Start of INFORMATION GIVEN

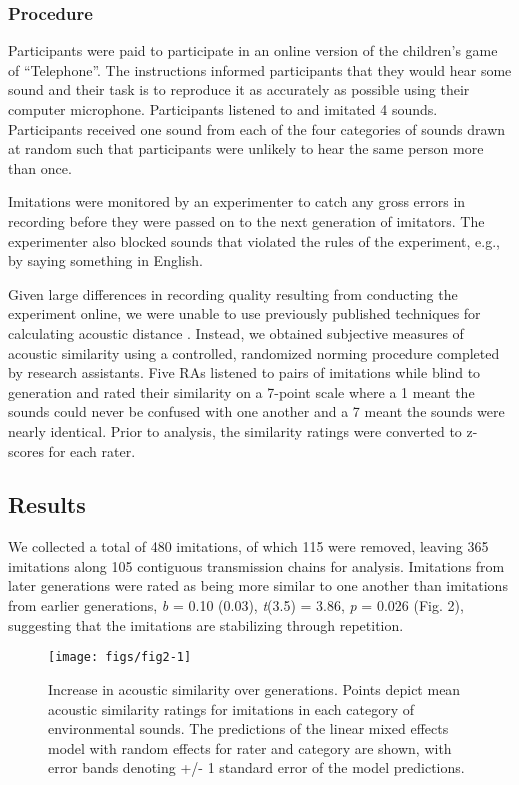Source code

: \documentclass[10pt,letterpaper]{article}
\begin{document}
\subsubsection{Procedure}\label{procedure}

Participants were paid to participate in an online version of the
children's game of ``Telephone''. The instructions informed participants
that they would hear some sound and their task is to reproduce it as
accurately as possible using their computer microphone. Participants
listened to and imitated 4 sounds. Participants received one sound from
each of the four categories of sounds drawn at random such that
participants were unlikely to hear the same person more than once.

Imitations were monitored by an experimenter to catch any gross errors
in recording before they were passed on to the next generation of
imitators. The experimenter also blocked sounds that violated the rules
of the experiment, e.g., by saying something in English.

Given large differences in recording quality resulting from conducting
the experiment online, we were unable to use previously published
techniques for calculating acoustic distance
\citep[cf.][]{Lemaitre:2016kz}. Instead, we obtained subjective measures
of acoustic similarity using a controlled, randomized norming procedure
completed by research assistants. Five RAs listened to pairs of
imitations while blind to generation and rated their similarity on a
7-point scale where a 1 meant the sounds could never be confused with
one another and a 7 meant the sounds were nearly identical. Prior to
analysis, the similarity ratings were converted to z-scores for each
rater.

\subsection{Results}\label{results}

We collected a total of 480 imitations, of which 115 were removed,
leaving 365 imitations along 105 contiguous transmission chains for
analysis. Imitations from later generations were rated as being more
similar to one another than imitations from earlier generations,
\emph{b} = 0.10 (0.03), \emph{t}(3.5) = 3.86, \emph{p} = 0.026 (Fig. 2),
suggesting that the imitations are stabilizing through repetition.

\begin{figure}
\texttt{[image: figs/fig2-1]} \caption{Increase in acoustic similarity over generations. Points depict mean acoustic similarity ratings for imitations in each category of environmental sounds. The predictions of the linear mixed effects model with random effects for rater and category are shown, with error bands denoting +/- 1 standard error of the model predictions.}\label{fig:fig2}
\end{figure}
\end{document}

End of INFORMATION GIVEN

**AIM OF THE EXERCISE:** Give back exactly the lines above starting at the line where "accurately as possible" appears and ending at the line where "each of the" appears, both included, with no other lines.

**EXERCISE OUTPUT:**
accurately as possible using their computer microphone. Participants
listened to and imitated 4 sounds. Participants received one sound from
each of the four categories of sounds drawn at random such that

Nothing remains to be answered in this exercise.